The Affordable Care Act (ACA)'s provisions to prevent risk segmentation have been working. According to research from The Commonwealth Fund, there has been little indication that risk segmentation is causing adverse effects in the insurance market despite initial concerns that insurers might seek to enroll lower-risk customers.

Researchers took a look at insurers' federal filings to assess how well the ACA's provisions that keep risk segregation in check are working. They compared coverage sold on the exchanges with coverage sold off the exchanges in order to observe if risk segmentation is occurring.

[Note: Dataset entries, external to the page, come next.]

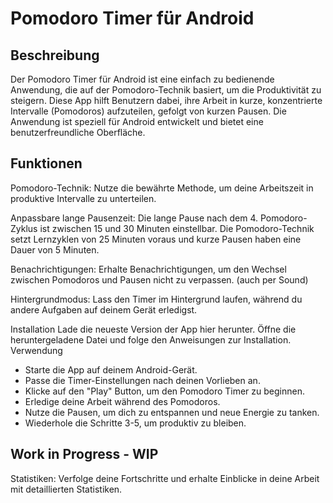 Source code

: # Pomodoro Timer für Android
## Beschreibung
Der Pomodoro Timer für Android ist eine einfach zu bedienende Anwendung, die auf der Pomodoro-Technik basiert, um die Produktivität zu steigern. Diese App hilft Benutzern dabei, ihre Arbeit in kurze, konzentrierte Intervalle (Pomodoros) aufzuteilen, gefolgt von kurzen Pausen. Die Anwendung ist speziell für Android entwickelt und bietet eine benutzerfreundliche Oberfläche.


## Funktionen
Pomodoro-Technik: Nutze die bewährte Methode, um deine Arbeitszeit in produktive Intervalle zu unterteilen.

Anpassbare lange Pausenzeit: Die lange Pause nach dem 4. Pomodoro-Zyklus ist zwischen 15 und 30 Minuten einstellbar. Die Pomodoro-Technik setzt Lernzyklen von 25 Minuten voraus und kurze Pausen haben eine Dauer von 5 Minuten.

Benachrichtigungen: Erhalte Benachrichtigungen, um den Wechsel zwischen Pomodoros und Pausen nicht zu verpassen. (auch per Sound)

Hintergrundmodus: Lass den Timer im Hintergrund laufen, während du andere Aufgaben auf deinem Gerät erledigst.

Installation
Lade die neueste Version der App hier herunter.
Öffne die heruntergeladene Datei und folge den Anweisungen zur Installation.
Verwendung
- Starte die App auf deinem Android-Gerät.
- Passe die Timer-Einstellungen nach deinen Vorlieben an.
- Klicke auf den "Play" Button, um den Pomodoro Timer zu beginnen.
- Erledige deine Arbeit während des Pomodoros.
- Nutze die Pausen, um dich zu entspannen und neue Energie zu tanken.
- Wiederhole die Schritte 3-5, um produktiv zu bleiben.

## Work in Progress - WIP
Statistiken: Verfolge deine Fortschritte und erhalte Einblicke in deine Arbeit mit detaillierten Statistiken.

"Before the exchanges launched, analysts speculated that insurers might attempt to segregate higher-risk from lower-risk subscribers by encouraging those at higher risk to purchase on the exchanges and those with lower risks to remain off the exchanges," the authors wrote. "If successful, that adverse selection strategy could increase the cost of government subsidies."

Risk segmentation could have occurred by insurers offering leaner plans off the exchanges, but the researchers found that more-generous benefit plans have constituted a greater portion of plans sold off-exchange than those sold on-exchange. For example, bronze-level plans have a similar share on and off the exchanges and gold- and platinum-level plans—the most expensive of plans—are much more prevalent off-exchange than on.

They also found that there is a much greater proportion of people in silver-level plans on the exchanges compared with off. One likely reason is that lower-income people who are eligible for reduced out-of-pocket cost-sharing must choose a silver plan to receive the full benefit of that subsidy.

"All the major plan types (bronze, silver, gold) are being actively sold in both market segments, and general patterns of medical cost increase are similar in each segment," the authors wrote.